ABD başkanı Bill Clinton'un kızı Chelsea'yi, arkadaşları, İstanbul'dayken ünlü bir kebapçıya götürmüşler... Gazeteler, haberi, "Chelsea kıymasız Ali Nazik kebabı yedi" biçiminde verdi. Meğer kızcağız etyemezlerdenmiş; kebapçı ne yapsın? Size ilgisiz gelebilir, ama bu haber bana başka bir şey çağrıştırmıştı: "Bakalım" diye düşünmüştüm, "Din ile irtibatsız ilâhiyat icat etme becerisini gösteren biri de çıkacak mı?"

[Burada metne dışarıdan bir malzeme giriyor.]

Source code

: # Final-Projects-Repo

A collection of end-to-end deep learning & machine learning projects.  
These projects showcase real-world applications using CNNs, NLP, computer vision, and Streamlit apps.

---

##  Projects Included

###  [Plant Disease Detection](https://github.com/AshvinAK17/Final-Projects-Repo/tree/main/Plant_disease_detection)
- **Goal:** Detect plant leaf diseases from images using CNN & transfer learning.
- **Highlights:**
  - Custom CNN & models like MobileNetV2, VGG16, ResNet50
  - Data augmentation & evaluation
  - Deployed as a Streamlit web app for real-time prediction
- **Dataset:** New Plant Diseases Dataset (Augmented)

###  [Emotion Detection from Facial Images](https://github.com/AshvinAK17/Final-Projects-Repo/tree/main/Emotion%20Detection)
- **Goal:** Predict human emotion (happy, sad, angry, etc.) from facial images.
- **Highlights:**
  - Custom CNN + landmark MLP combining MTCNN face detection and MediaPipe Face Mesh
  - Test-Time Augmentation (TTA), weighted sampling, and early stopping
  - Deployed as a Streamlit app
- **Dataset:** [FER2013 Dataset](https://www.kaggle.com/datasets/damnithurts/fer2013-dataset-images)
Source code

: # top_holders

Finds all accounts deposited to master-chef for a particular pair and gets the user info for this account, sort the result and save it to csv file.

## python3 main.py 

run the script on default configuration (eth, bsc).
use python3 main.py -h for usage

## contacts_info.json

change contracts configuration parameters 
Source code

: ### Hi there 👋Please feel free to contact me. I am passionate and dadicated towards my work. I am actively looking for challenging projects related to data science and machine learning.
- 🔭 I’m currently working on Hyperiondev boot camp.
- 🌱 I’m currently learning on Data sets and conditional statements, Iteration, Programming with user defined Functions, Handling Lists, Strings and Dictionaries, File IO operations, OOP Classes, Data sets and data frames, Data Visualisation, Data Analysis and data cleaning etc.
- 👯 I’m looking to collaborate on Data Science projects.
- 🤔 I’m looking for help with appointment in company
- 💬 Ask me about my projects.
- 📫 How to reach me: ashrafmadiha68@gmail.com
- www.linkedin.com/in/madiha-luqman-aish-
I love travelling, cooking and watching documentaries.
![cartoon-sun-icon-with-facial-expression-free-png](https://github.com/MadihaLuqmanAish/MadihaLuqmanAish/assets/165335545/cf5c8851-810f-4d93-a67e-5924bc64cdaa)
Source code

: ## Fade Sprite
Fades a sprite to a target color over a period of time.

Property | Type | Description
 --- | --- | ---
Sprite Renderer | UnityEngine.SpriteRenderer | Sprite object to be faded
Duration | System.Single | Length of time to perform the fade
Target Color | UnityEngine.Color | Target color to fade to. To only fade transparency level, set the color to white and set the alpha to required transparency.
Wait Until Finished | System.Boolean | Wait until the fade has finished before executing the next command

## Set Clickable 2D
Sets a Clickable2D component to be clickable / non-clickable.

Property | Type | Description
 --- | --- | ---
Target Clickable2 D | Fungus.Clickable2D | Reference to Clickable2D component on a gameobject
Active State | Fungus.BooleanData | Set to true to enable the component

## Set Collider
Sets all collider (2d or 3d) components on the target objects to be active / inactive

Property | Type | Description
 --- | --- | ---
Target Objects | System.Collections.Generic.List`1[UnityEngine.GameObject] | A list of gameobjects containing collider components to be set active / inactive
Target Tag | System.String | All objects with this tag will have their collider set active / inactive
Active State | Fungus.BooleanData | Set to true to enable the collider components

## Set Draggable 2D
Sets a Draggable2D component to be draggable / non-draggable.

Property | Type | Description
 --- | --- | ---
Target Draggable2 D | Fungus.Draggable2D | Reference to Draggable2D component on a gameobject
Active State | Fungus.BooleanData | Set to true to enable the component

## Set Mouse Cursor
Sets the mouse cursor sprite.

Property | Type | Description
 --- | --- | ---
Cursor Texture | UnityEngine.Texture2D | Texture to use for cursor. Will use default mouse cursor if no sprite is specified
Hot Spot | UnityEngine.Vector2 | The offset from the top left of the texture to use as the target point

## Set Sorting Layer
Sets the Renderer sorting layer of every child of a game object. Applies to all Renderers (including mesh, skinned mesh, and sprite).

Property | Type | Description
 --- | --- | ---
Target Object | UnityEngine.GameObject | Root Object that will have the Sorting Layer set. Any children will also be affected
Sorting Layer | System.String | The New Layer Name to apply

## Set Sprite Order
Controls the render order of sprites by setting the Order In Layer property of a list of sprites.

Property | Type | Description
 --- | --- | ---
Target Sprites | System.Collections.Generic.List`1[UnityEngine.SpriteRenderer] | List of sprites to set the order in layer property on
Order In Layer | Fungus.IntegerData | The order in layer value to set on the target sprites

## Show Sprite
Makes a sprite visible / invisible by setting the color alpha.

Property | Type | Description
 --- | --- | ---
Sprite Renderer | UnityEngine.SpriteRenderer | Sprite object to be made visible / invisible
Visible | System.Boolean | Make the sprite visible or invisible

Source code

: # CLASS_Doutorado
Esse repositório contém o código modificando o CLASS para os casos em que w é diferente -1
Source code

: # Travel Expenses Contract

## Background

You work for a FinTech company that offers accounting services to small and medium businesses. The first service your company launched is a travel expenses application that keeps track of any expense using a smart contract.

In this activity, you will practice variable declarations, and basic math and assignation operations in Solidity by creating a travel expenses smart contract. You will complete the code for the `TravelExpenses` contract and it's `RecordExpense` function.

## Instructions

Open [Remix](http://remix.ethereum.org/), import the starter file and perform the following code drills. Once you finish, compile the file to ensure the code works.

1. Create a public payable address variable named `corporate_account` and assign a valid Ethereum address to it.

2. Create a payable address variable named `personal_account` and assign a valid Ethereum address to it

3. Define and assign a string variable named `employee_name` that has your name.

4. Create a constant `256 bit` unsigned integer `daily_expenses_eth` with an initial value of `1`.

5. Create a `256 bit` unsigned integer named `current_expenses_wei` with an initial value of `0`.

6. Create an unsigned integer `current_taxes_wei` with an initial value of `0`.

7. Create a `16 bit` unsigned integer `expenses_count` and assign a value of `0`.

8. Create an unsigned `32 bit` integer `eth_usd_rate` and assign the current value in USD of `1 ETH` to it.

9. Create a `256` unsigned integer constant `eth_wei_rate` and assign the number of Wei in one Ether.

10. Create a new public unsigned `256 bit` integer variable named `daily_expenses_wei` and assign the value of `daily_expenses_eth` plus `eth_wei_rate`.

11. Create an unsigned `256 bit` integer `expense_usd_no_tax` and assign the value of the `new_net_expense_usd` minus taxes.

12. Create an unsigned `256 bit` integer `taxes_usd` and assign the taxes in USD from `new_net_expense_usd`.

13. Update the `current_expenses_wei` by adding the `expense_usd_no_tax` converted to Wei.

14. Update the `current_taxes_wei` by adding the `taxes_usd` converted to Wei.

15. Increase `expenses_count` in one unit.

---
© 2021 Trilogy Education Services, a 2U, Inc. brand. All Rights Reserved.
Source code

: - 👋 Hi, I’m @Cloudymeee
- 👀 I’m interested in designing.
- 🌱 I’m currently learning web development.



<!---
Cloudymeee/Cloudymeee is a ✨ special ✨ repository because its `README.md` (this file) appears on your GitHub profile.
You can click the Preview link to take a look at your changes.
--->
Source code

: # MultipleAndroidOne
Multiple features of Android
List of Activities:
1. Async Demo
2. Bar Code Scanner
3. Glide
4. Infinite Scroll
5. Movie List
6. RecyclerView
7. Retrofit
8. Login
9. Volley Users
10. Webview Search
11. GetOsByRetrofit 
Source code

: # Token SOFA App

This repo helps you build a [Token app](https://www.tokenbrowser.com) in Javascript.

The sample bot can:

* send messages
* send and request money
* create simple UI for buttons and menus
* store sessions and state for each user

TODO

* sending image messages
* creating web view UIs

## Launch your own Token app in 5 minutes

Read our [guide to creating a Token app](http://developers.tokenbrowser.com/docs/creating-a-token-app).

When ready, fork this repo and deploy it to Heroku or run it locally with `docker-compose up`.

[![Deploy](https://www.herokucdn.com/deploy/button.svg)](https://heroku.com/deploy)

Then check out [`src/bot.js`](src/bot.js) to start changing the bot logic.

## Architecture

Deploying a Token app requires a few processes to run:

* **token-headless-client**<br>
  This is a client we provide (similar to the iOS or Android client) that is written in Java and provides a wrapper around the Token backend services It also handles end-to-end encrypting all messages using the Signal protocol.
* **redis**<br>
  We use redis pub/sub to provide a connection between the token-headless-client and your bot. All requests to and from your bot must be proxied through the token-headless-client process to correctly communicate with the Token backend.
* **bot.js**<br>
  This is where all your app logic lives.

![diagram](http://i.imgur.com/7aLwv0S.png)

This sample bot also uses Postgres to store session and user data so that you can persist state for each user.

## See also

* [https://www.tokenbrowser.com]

Becerikli bir ilâhiyatçı ve onun 'muazzam projesi' ile karşı karşıyayız. Samsun Ondokuz Mayıs Üniversitesi'nden bir profesör, Antalya'daki Akdeniz Üniversitesi'ne bağlı olarak kurulmuş İlâhiyat Fakültesi'nin yeniden yapılanmasını istiyor. Yeniden yapılanma dediği de, "Dine dayalı akımlara, gruplara ve tarikatlara karşı gelebilecek" bir eğitim vermesi... Proje hayata geçirilirse, herhalde dünyada ilk defa, 'dine dayalı olmayan' bir ilâhiyat fakültemiz olacak...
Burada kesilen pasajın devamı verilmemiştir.